My accomplishments in my first nation are based on my own people and my economic development committee. We decided we would do our own thing. We had a department tell us what to do for years, and it always went belly up. It was a miserable flop. So we said we'd take control, we'd look at free enterprise and economic development and how we'd go forward in the modern day, and we're successful.

In answer to the honourable members on matrimonial property, you have to give some credit to first nations, that we have intelligent people on our councils. For instance, I have six college graduates on my council.

As for matrimonial property, we've seen that issue coming, so we have our own policy. If there's a marriage breakup in our first nation, then of course it has to go through the family court process. Whoever gets custody of those children automatically, whether male or female, gets custody of that home.

A non-Indian mom or dad has the responsibility of a guardian, so they're able to live in a band-owned home until the eldest child reaches the age of maturity—19, I believe it is now—then it's up to that child whether they still want their non-Indian parent to live with them or not; they're in control now. That would be up to the family. We think that's equal.
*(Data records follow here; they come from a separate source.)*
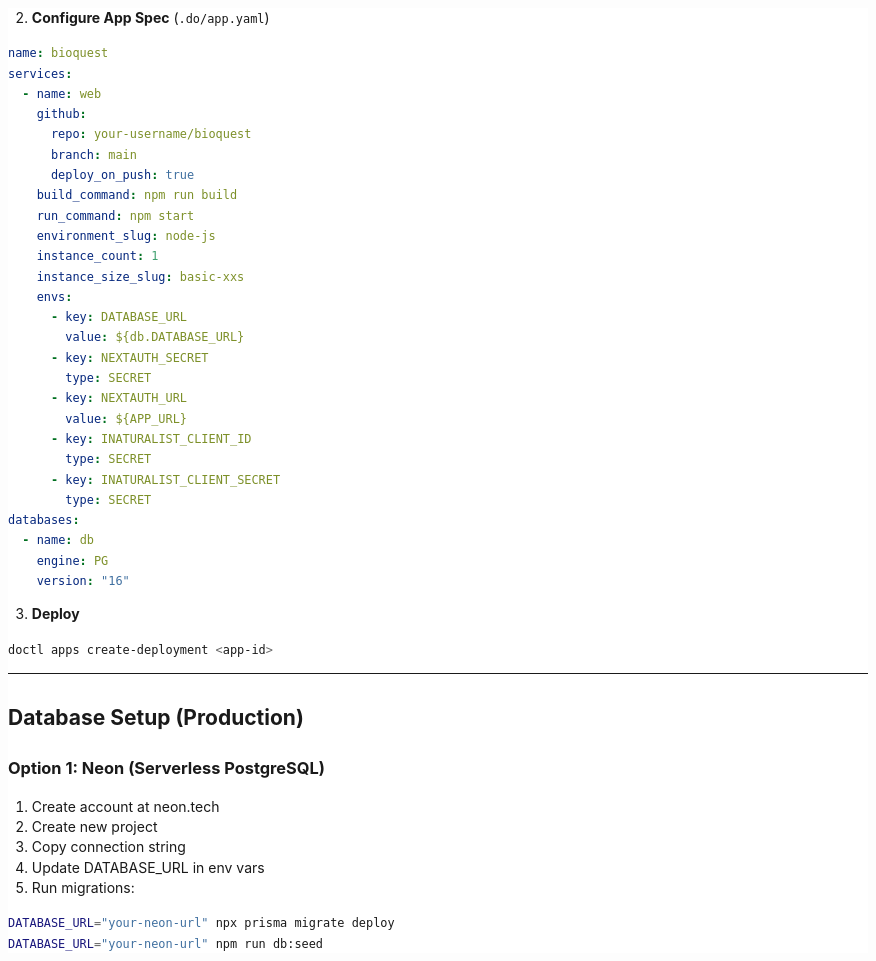 2. **Configure App Spec** (`.do/app.yaml`)

```yaml
name: bioquest
services:
  - name: web
    github:
      repo: your-username/bioquest
      branch: main
      deploy_on_push: true
    build_command: npm run build
    run_command: npm start
    environment_slug: node-js
    instance_count: 1
    instance_size_slug: basic-xxs
    envs:
      - key: DATABASE_URL
        value: ${db.DATABASE_URL}
      - key: NEXTAUTH_SECRET
        type: SECRET
      - key: NEXTAUTH_URL
        value: ${APP_URL}
      - key: INATURALIST_CLIENT_ID
        type: SECRET
      - key: INATURALIST_CLIENT_SECRET
        type: SECRET
databases:
  - name: db
    engine: PG
    version: "16"
```

3. **Deploy**

```bash
doctl apps create-deployment <app-id>
```

---

## Database Setup (Production)

### Option 1: Neon (Serverless PostgreSQL)

1. Create account at neon.tech
2. Create new project
3. Copy connection string
4. Update DATABASE_URL in env vars
5. Run migrations:

```bash
DATABASE_URL="your-neon-url" npx prisma migrate deploy
DATABASE_URL="your-neon-url" npm run db:seed
```
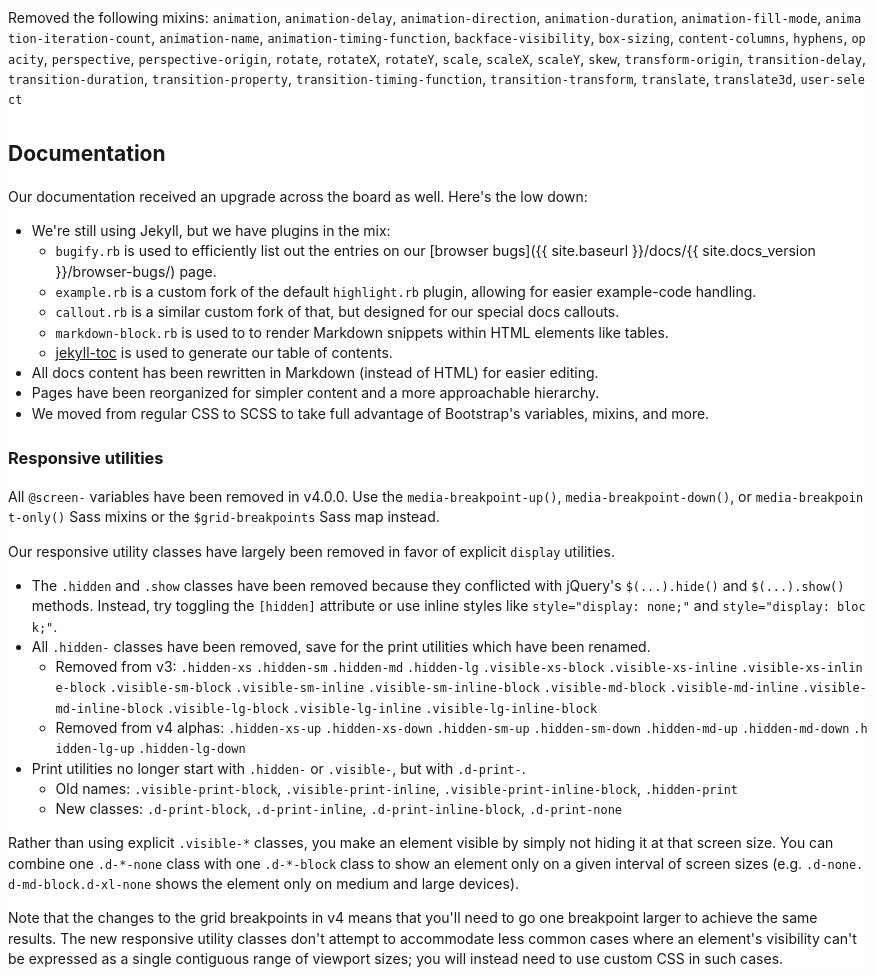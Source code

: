 Removed the following mixins: `animation`, `animation-delay`, `animation-direction`, `animation-duration`, `animation-fill-mode`, `animation-iteration-count`, `animation-name`, `animation-timing-function`, `backface-visibility`, `box-sizing`, `content-columns`, `hyphens`, `opacity`, `perspective`, `perspective-origin`, `rotate`, `rotateX`, `rotateY`, `scale`, `scaleX`, `scaleY`, `skew`, `transform-origin`, `transition-delay`, `transition-duration`, `transition-property`, `transition-timing-function`, `transition-transform`, `translate`, `translate3d`, `user-select`

## Documentation

Our documentation received an upgrade across the board as well. Here's the low down:

* We're still using Jekyll, but we have plugins in the mix:
  * `bugify.rb` is used to efficiently list out the entries on our [browser bugs]({{ site.baseurl }}/docs/{{ site.docs_version }}/browser-bugs/) page.
  * `example.rb` is a custom fork of the default `highlight.rb` plugin, allowing for easier example-code handling.
  * `callout.rb` is a similar custom fork of that, but designed for our special docs callouts.
  * `markdown-block.rb` is used to to render Markdown snippets within HTML elements like tables.
  * [jekyll-toc](https://github.com/toshimaru/jekyll-toc) is used to generate our table of contents.
* All docs content has been rewritten in Markdown (instead of HTML) for easier editing.
* Pages have been reorganized for simpler content and a more approachable hierarchy.
* We moved from regular CSS to SCSS to take full advantage of Bootstrap's variables, mixins, and more.

### Responsive utilities

All `@screen-` variables have been removed in v4.0.0. Use the `media-breakpoint-up()`, `media-breakpoint-down()`, or `media-breakpoint-only()` Sass mixins or the `$grid-breakpoints` Sass map instead.

Our responsive utility classes have largely been removed in favor of explicit `display` utilities.

* The `.hidden` and `.show` classes have been removed because they conflicted with jQuery's `$(...).hide()` and `$(...).show()` methods. Instead, try toggling the `[hidden]` attribute or use inline styles like `style="display: none;"` and `style="display: block;"`.
* All `.hidden-` classes have been removed, save for the print utilities which have been renamed.
  * Removed from v3: `.hidden-xs` `.hidden-sm` `.hidden-md` `.hidden-lg` `.visible-xs-block` `.visible-xs-inline` `.visible-xs-inline-block` `.visible-sm-block` `.visible-sm-inline` `.visible-sm-inline-block` `.visible-md-block` `.visible-md-inline` `.visible-md-inline-block` `.visible-lg-block` `.visible-lg-inline` `.visible-lg-inline-block`
  * Removed from v4 alphas: `.hidden-xs-up` `.hidden-xs-down` `.hidden-sm-up` `.hidden-sm-down` `.hidden-md-up` `.hidden-md-down` `.hidden-lg-up` `.hidden-lg-down`
* Print utilities no longer start with `.hidden-` or `.visible-`, but with `.d-print-`.
  * Old names: `.visible-print-block`, `.visible-print-inline`, `.visible-print-inline-block`, `.hidden-print`
  * New classes: `.d-print-block`, `.d-print-inline`, `.d-print-inline-block`, `.d-print-none`

Rather than using explicit `.visible-*` classes, you make an element visible by simply not hiding it at that screen size. You can combine one `.d-*-none` class with one `.d-*-block` class to show an element only on a given interval of screen sizes (e.g. `.d-none.d-md-block.d-xl-none` shows the element only on medium and large devices).

Note that the changes to the grid breakpoints in v4 means that you'll need to go one breakpoint larger to achieve the same results. The new responsive utility classes don't attempt to accommodate less common cases where an element's visibility can't be expressed as a single contiguous range of viewport sizes; you will instead need to use custom CSS in such cases.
I don't like the idea of using matrimonial property, beyond all comparison, to give that protection and eliminate section 67 by Bill C-44, because we look at too many things. There are going to be so many court challenges against chief and council. I've often said it takes two of us, and then of course we have to sue the federal government. You know there are $22 billion worth of court cases against the previous federal government in the court system now. That's going to double to $44 billion before this is over, because when they sue us, we have to sue the government. We have no other avenue; we have to go that route.

At this time, I can see the Human Rights Act is going to disrupt everything else. Right now my band has 60% mixed marriages on- and off-reserve. My band members stretch from B.C. to Prince Edward Island, from Florida in the United States to California, Massachusetts--they're scattered all over. Under the Corbiere decision, they vote for us.

My colleagues and I are here today to ask the standing committee to listen to what we are telling MPs. We know what's best for our people. We live there. We know the society on a first nation is quite different from a society in downtown Truro, where I live. We have a different society, a different way of handling things.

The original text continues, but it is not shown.